“当然啊,这还要问。”
“哦。”
阿蝶跟着青姐走出了房间。
任砚看向了李灿,“跟过去瞧瞧,处理不了再来找我。”
“好的,任总。”
走廊上的光线昏暗,阿蝶端着酒,跟在青姐的身后,走进了潘长运的包厢。
潘长运看到青姐过来,皮笑肉不笑的,“青姐,我只点了小蝶一个人,不劳您大驾,我只要她伺候我就成了。”
房间里不止潘长运一个男人。
大概有六七个,加上点了几个陪酒和陪唱的女人,本来还不算小的房间,挤的满满的。
“哟,潘公子好有雅兴啊,带这么多朋友来玩呢?”青姐抽出一颗烟,递到了唇上,“我们小蝶可是只卖酒,不卖身啊。”
“我不是跟你说了,小爷看上她了,你说个数,我今天就能替她赎身。”
“潘公子,人家小蝶她没看上你啊。”她抬起下巴,颇有些不给潘长运脸面,“这事,怎可强求呢。”

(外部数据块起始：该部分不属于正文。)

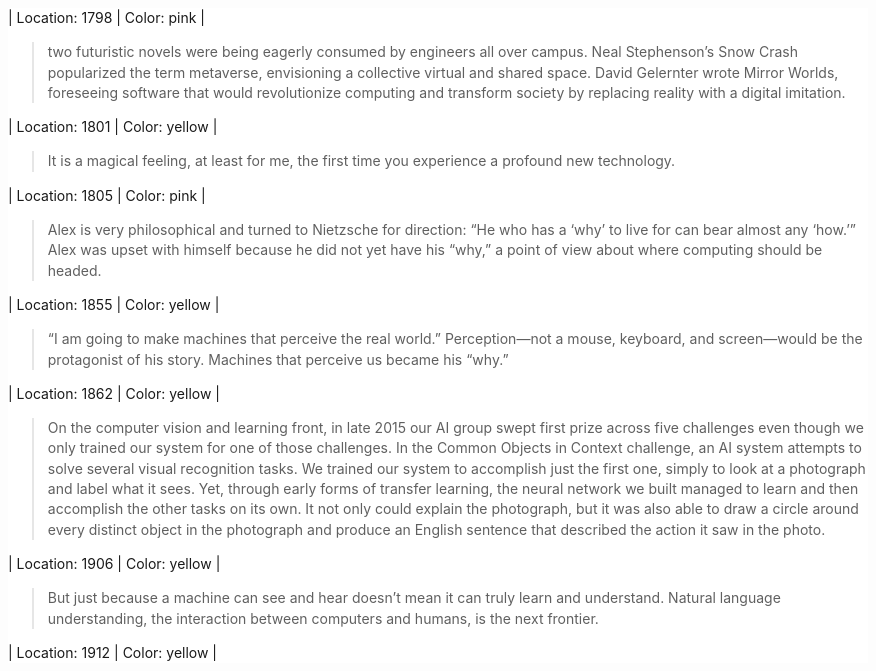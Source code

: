 | Location: 1798 | 
 Color: pink |
<br>

 > two futuristic novels were being eagerly consumed by engineers all over campus. Neal Stephenson’s Snow Crash popularized the term metaverse, envisioning a collective virtual and shared space. David Gelernter wrote Mirror Worlds, foreseeing software that would revolutionize computing and transform society by replacing reality with a digital imitation.

| Location: 1801 | 
 Color: yellow |
<br>

 > It is a magical feeling, at least for me, the first time you experience a profound new technology.

| Location: 1805 | 
 Color: pink |
<br>

 > Alex is very philosophical and turned to Nietzsche for direction: “He who has a ‘why’ to live for can bear almost any ‘how.’” Alex was upset with himself because he did not yet have his “why,” a point of view about where computing should be headed.

| Location: 1855 | 
 Color: yellow |
<br>

 > “I am going to make machines that perceive the real world.” Perception—not a mouse, keyboard, and screen—would be the protagonist of his story. Machines that perceive us became his “why.”

| Location: 1862 | 
 Color: yellow |
<br>

 > On the computer vision and learning front, in late 2015 our AI group swept first prize across five challenges even though we only trained our system for one of those challenges. In the Common Objects in Context challenge, an AI system attempts to solve several visual recognition tasks. We trained our system to accomplish just the first one, simply to look at a photograph and label what it sees. Yet, through early forms of transfer learning, the neural network we built managed to learn and then accomplish the other tasks on its own. It not only could explain the photograph, but it was also able to draw a circle around every distinct object in the photograph and produce an English sentence that described the action it saw in the photo.

| Location: 1906 | 
 Color: yellow |
<br>

 > But just because a machine can see and hear doesn’t mean it can truly learn and understand. Natural language understanding, the interaction between computers and humans, is the next frontier.

| Location: 1912 | 
 Color: yellow |
<br>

潘长运狡黠一笑,适可而止道,“青姐,今天我朋友这么多,我们先不聊这事,让她在这儿伺候酒吧。”
既然潘长运没再计较,青姐也不好说什么。
她转头跟阿蝶说,“你在这儿伺候着吧。”
“好的,青姐。”
青姐离开后,一个三十岁左右的男人,弹了弹指尖上的烟灰,斜眼看向阿蝶,“这就是潘公子看上的人啊?”
阿蝶听到声音,反而把脑袋垂的更低。
潘长运,弯身坐下,翘起二郎腿,看向女孩,跟朋友道,“怎么样?长的还可以吧?”
“小模样倒是挺嫩的,就是人家没看上你啊。”朋友调侃的笑了起来。
潘长运脸色一黑,骨子里那点骄傲,也荡然无存。
但他又不好冲阿蝶发火,这会让他更没有面子。
“先喝酒。”
阿蝶负责给这些人倒酒,开瓶倒酒收瓶,她干的很熟练。
朋友继续调侃,“我说,卖酒的,你有多大了,看起来挺嫩的。”
“我快二十了。”她回了句。
朋友哦了一声,看向潘长运,“人家小姑娘才二十岁,你这老牛吃嫩草啊,你行不行啊?”
这话戳到了潘长运的痛处,他端起酒杯,给自己灌了一口,“我怎么就不行了。”
“我不是那个意思,我是怕你......守不住啊。”朋友看着阿蝶的小脸,“不会还是个处吧?”
这话惹的在座的几个男女都笑了起来。
阿蝶开完酒后,便起了身,“你们慢用,我先下去了。”
“这是害羞了。”朋友继续起哄。
阿蝶刚欲离开,就被潘长运扣住了手腕,“小爷我看上你,是你的福气,你别不知好歹。”
“还请潘公子自重,小蝶是卖酒的,不是卖身的。”
烟雾缭绕间,女孩的小脸很冷。
“这里的出台女,哪一个不从卖酒开始的?小爷给你脸,你别不要啊。”
他重重的一扯,阿蝶没有站稳,就倒在了他的怀里。
男人笑了起来,潘长运气焰越发的嚣张,上嘴就去亲阿蝶。
“潘公子,不要这样,不要......”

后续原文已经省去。